(não) Aprendi a viver sem ti

Aprendi a viver sem ti…. Queria dizer-te. Mas na verdade talvez não tenha ainda aprendido a viver sem ti. Acho até que este caminho (o da tua ausência) é um caminho longo e cheio de curvas e sinuosidades. A tua névoa serpenteia-me o trilho e tolda-me a vista, faz-me tropeçar em bocados teus que a minha bagagem vai soltando. 
Tenho-te nas horas contadas entre uma paragem e outra, como um marcador do tempo, um cronómetro rigoroso e inflexível que me exige atenta às coordenadas e ao compasso certo da caminhada. Por isso, não, não aprendi a viver sem ti. 
Se ainda me mexo é porque me imagino a fazê-lo na tua direcção, mas olho-me, vida à velocidade da luz e não distingo passados e futuros. 
Já não sei onde tu estás. Se atrás de mim ou à minha frente. 
Eu poderia realmente aprender a tua ausência como algo inultrapassável, incontornável, irremediável. Olha, como… como se tu fosses um defeito meu de nascença, uma doença crónica, uma carência vitamínica ou um incómodo sazonal como a alergia dos pólens. Ou, poderia fazer como a minha avó, que me disse um dia, ter vivido durante muitos anos com o fantasma mudo de um parente afastado no seu metro quadrado. Por onde ela andava, ele andava como uma sombra do seu corpo robusto e atarefado entre as lides de uma casa para cinco filhos e as pernas abertas para o meu avô. 
Talvez que viver atrelada a um espectro seja enfim o seu legado. Metade da minha vida vivia-a sem ti, é certo, porque até aí nenhum dos dois se havia dado conta do quanto urgia darmo-nos por fim as mãos. Mas depois disso, tu ficaste comigo, mesmo não estando, e eis-te agora também uma sombra. Um fantasma. Por onde eu ando, tu andas. A diferença entre mim e ela (a minha avó), é que longe de te ignorar, aconchego-te por entre os lençóis polares e acomodo-te por debaixo do meu guarda-chuva. 
Levo-te comigo para todo o lado, como quem leva um guia, um tradutor linguístico ou um acompanhante de luxo. 
Tal como não aprendi a viver sem ti, também não aprendi a desvalorizar os encontros, as coincidências, as datas, sítios, ou nomes. Apanho-me atenta aos sinais, (aos da estrada e aos premonitórios), como a forma de algumas nuvens no céu ou os desenhos que surgem no teu rastro deixado pelo voo tardio das aves. Aprendi sim a redimir as falhas, mais as tuas que as minhas, mas nunca aprendi a esquecer o amor que se evadiu dos teus olhos nem a falta do adeus no último minuto.
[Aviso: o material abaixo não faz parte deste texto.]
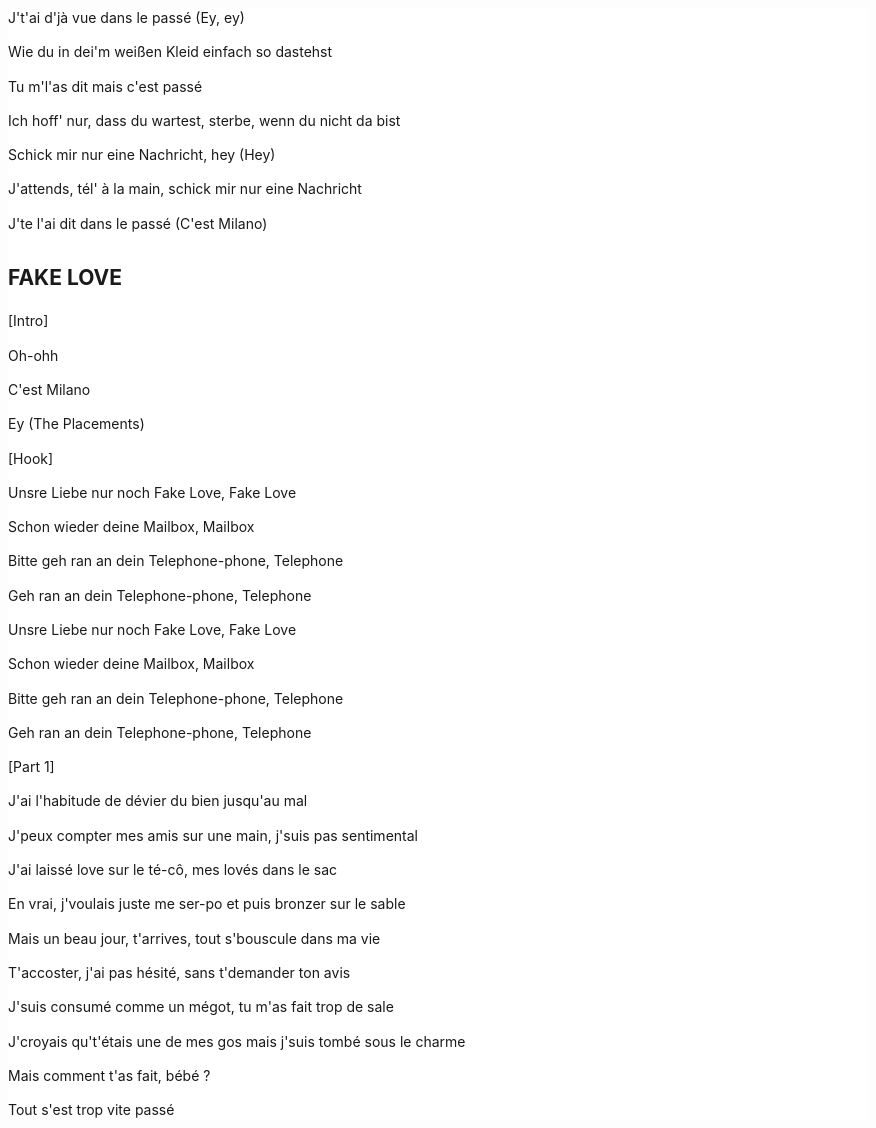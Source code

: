 J't'ai d'jà vue dans le passé (Ey, ey)

Wie du in dei'm weißen Kleid einfach so dastehst

Tu m'l'as dit mais c'est passé

Ich hoff' nur, dass du wartest, sterbe, wenn du nicht da bist

Schick mir nur eine Nachricht, hey (Hey)

J'attends, tél' à la main, schick mir nur eine Nachricht

J'te l'ai dit dans le passé (C'est Milano)

## FAKE LOVE

[Intro]

Oh-ohh

C'est Milano

Ey (The Placements)

[Hook]

Unsre Liebe nur noch Fake Love, Fake Love

Schon wieder deine Mailbox, Mailbox

Bitte geh ran an dein Telephone-phone, Telephone

Geh ran an dein Telephone-phone, Telephone

Unsre Liebe nur noch Fake Love, Fake Love

Schon wiedеr deine Mailbox, Mailbox

Bitte gеh ran an dein Telephone-phone, Telephone

Geh ran an dein Telephone-phone, Telephone

[Part 1]

J'ai l'habitude de dévier du bien jusqu'au mal

J'peux compter mes amis sur une main, j'suis pas sentimental

J'ai laissé love sur le té-cô, mes lovés dans le sac

En vrai, j'voulais juste me ser-po et puis bronzer sur le sable

Mais un beau jour, t'arrives, tout s'bouscule dans ma vie

T'accoster, j'ai pas hésité, sans t'demander ton avis

J'suis consumé comme un mégot, tu m'as fait trop de sale

J'croyais qu't'étais une de mes gos mais j'suis tombé sous le charme

Mais comment t'as fait, bébé ?

Tout s'est trop vite passé
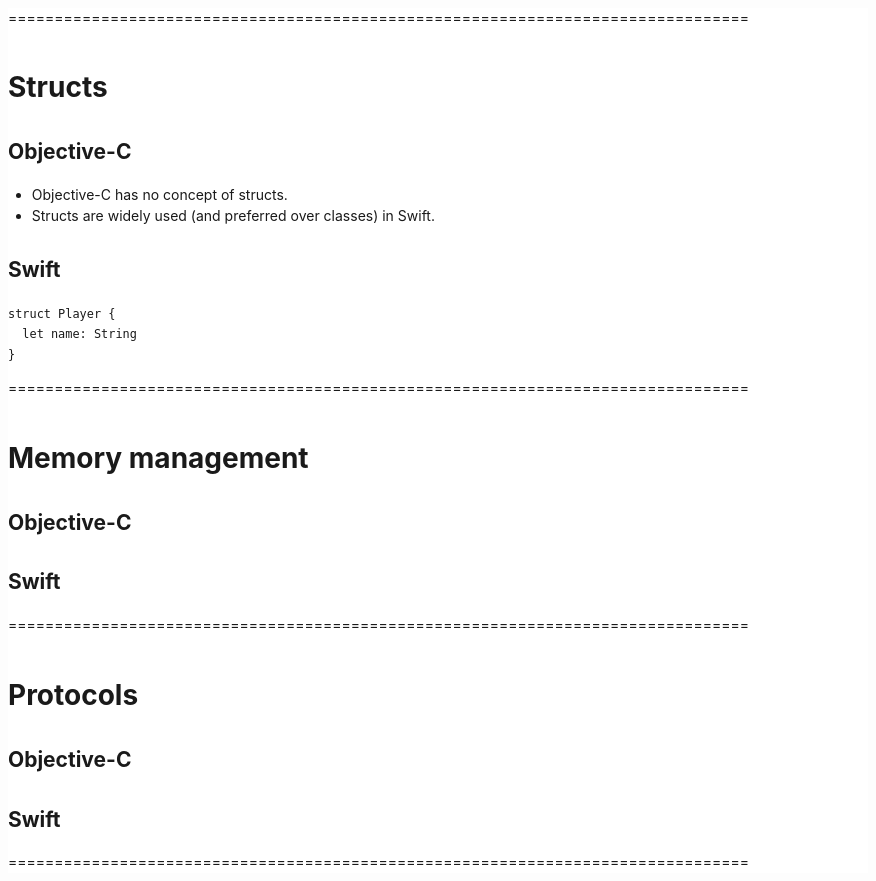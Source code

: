 ================================================================================

# Structs

## Objective-C

- Objective-C has no concept of structs.
- Structs are widely used (and preferred over classes) in Swift.

## Swift

```
struct Player {
  let name: String
}
```

================================================================================

# Memory management

## Objective-C

```
```

## Swift

```
```

================================================================================

# Protocols

## Objective-C

```
```

## Swift

```
```

================================================================================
Não aprendi ainda a viver sem ti, talvez porque os dias tão cheios da tua ausência correm demasiado depressa e dão-me demais que fazer. Sou eu quem entra na noite aos apalpões ao lado esquerdo da cama para ver se tu lá estás, e sozinha, sou também eu quem sossega o formigueiro que me invade quando se me colas à pele. 
Para além de tudo o resto que me ocupa, ainda preciso que alguém me explique porque é que o telefone não toca, as tuas notícias não chegam e a vida continua. Volto a dizer-to: Eu não aprendi ainda viver sem ti. Há uma, não tive tempo e há duas… já nada é como antigamente, quando facilmente se encontrava um padre exorcista.